Common passwords blacklist

Any system that implements password authentication must check whether the passwords are not too common. Every system faces the brute-force attacks that try one or another list of most common password (and usually succeed, by the way). The system must have a capability to slow down an attacker by any means available: slowing down system response every time an unsuccessful authentication is detected, blocking an account for a short time after a number of unsuccessful authentication attempts or throwing up captchas.

Your password is not long enoughHowever, even the most sophisticated system fails if the user’s password is the most common word: “password”. The attacker simply succeeds then at once because that is likely to be the first word tried. So we need a system for blacklisting passwords that are thought of as most likely to be tried in a dictionary brute-force attack. This may be annoying for users of the system who may prefer to use a simple word as a password but this is the reality – any simple word used as a password is likely to be a security hole and must be banned.

While implementing the user login plugin for CakePHP I came across this simple question. Where do we get the password lists to check the newly entered passwords against? And here is a resource I can recommend: 62K Common Passwords by InfoSec Daily. Depending on your system’s speed you could use a smaller file of 6 MB, a 1.5 GB file that should take care of most common passwords or fuse the files into your own list.

Password storage in summary

We discussed the password storage in the article Speaking of passwords…and concluded that password implementation requires a cryptographically strong, contemporary (as in “very, very slow”) one-way hash function with a randomly generated salt for every password.

This is pretty much all you need to take care of. Salting is fairly straight-forward but it is essential to make sure it always works. Achieving a good balance between the slowness of the hashing algorithm for the attacker and an acceptable user performance is just a bit more involved but the things like key stretching techniques have been around for literally ages now too.

It is rumored that Thomas Ptacek once said:

What have we learned? We learned that if it’s 1975, you can set the ARPANet on fire with rainbow table attacks. If it’s 2007, and rainbow table attacks set you on fire, we learned that you should go back to 1975 and wait 30 years before trying to design a password hashing scheme.

We learned that if we had learned anything from this blog post, we should be consulting our friends and neighbors in the security field for help with our password schemes, because nobody is going to find the game-over bugs in our MD5 schemes until after my Mom’s credit card number is being traded out of a curbside stall in Tallinn, Estonia.

We learned that in a password hashing scheme, speed is the enemy. We learned that MD5 was designed for speed. So, we learned that MD5 is the enemy. Also Jeff Atwood and Richard Skrenta.

Finally, we learned that if we want to store passwords securely we have three reasonable options: PHK’s MD5 scheme, Provos-Maziere’s Bcrypt scheme, and SRP. We learned that the correct choice is Bcrypt.

And I think that is a great summary.

Speaking of passwords…

Wouldn’t it be quite logical to talk about passwords after user names? Most certainly.
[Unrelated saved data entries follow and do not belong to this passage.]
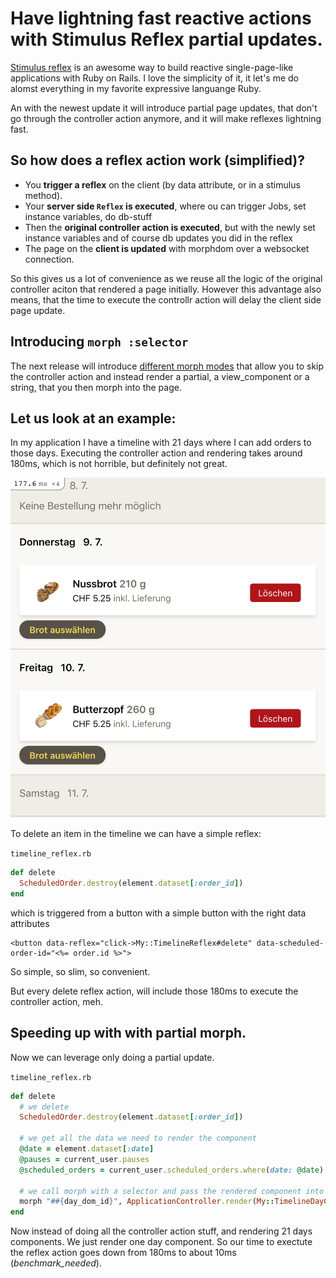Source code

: # Have lightning fast reactive actions with Stimulus Reflex partial updates.

[Stimulus reflex](https://docs.stimulusreflex.com/) is an awesome way to build reactive single-page-like applications with Ruby on Rails.
I love the simplicity of it, it let's me do alomst everything in my favorite expressive languange Ruby.

An with the newest update it will introduce partial page updates, that don't go through the controller action anymore, and it will make reflexes lightning fast.

## So how does a reflex action work (simplified)?

* You **trigger a reflex** on the client (by data attribute, or in a stimulus method).
* Your **server side `Reflex` is executed**, where ou can trigger Jobs, set instance variables, do db-stuff
* Then the **original controller action is executed**, but with the newly set instance variables and of course db updates you did in the reflex
* The page on the **client is updated** with morphdom over a websocket connection.

So this gives us a lot of convenience as we reuse all the logic of the original controller aciton that rendered a page initially.
However this advantage also means, that the time to execute the controllr action will delay the client side page update.

## Introducing `morph :selector`

The next release will introduce [different morph modes](https://github.com/hopsoft/stimulus_reflex/pull/211)
that allow you to skip the controller action and instead render a partial, a view_component or a string, that you then morph into the page.

## Let us look at an example:

In my application I have a timeline with 21 days where I can add orders to those days. Executing the controller action and rendering takes around 180ms,
which is not horrible, but definitely not great.

![timeline with orders](lighning-fast-actions-with-partial-updates/timeline.png)

To delete an item in the timeline we can have a simple reflex:

`timeline_reflex.rb`
```ruby
def delete
  ScheduledOrder.destroy(element.dataset[:order_id])
end
```
which is triggered from a button with a simple button with the right data attributes

```erb
<button data-reflex="click->My::TimelineReflex#delete" data-scheduled-order-id="<%= order.id %>">
```

So simple, so slim, so convenient.

But every delete reflex action, will include those 180ms to execute the controller action, meh.

## Speeding up with with partial morph.

Now we can leverage only doing a partial update.

`timeline_reflex.rb`
```ruby
def delete
  # we delete
  ScheduledOrder.destroy(element.dataset[:order_id])
  
  # we get all the data we need to render the component
  @date = element.dataset[:date]
  @pauses = current_user.pauses
  @scheduled_orders = current_user.scheduled_orders.where(date: @date)
  
  # we call morph with a selector and pass the rendered component into it.
  morph "##{day_dom_id}", ApplicationController.render(My::TimelineDayComponent.new(day: @date, scheduled_orders: @scheduled_orders, pauses: @pauses))
end
```

Now instead of doing all the controller action stuff, and rendering 21 days components. We just render one day component.
So our time to exectute the reflex action goes down from 180ms to about 10ms (_benchmark_needed_).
Trouble is, the subject is very, very large. Creating, storing, transmitting, verifying, updating, recovering, wiping… Did I get all of it? It is going to take a while to get through all of that, do you reckon? Let’s split the subject and talk about password storage now, as the subject that comes most often in the security discussions and in the news.

Speaking of which, some recent break-ins if you were not keeping track:

"Enter Password"LinkedIn  – 6.5 million passwords stolen, Yahoo – 450 thousand passwords stolen, Android Forums – 1 million, Last.fm – 8 million, Nvidia – 400 thousand, eHarmony – 1.5 million, Billabong – 21 thousand, TechRadar … the list is going on and on.

Out of 8 million passwords in LinkedIn and Last.fm breach, “It took a user on the forum less than 2½ hours to crack 1.2 million of the hashed passwords, Ars Technica reported.”

Oops. Is that supposed to be so easy? Actually… no.

There are few easy rules for storing the passwords. First of all, never store passwords in clear, unencrypted, like Billabong did. You remember that any and every system was or will eventually be broken into. You have to assume that your password database will fall into wrong hands sooner or later. Your password database has to be prepared for that eventuality to look good in the eyes of the press.

So, when your password database is in the hands of the attackers, it has to defend itself. A database full of unencrypted passwords does not provide any defense of course. What about an encrypted database?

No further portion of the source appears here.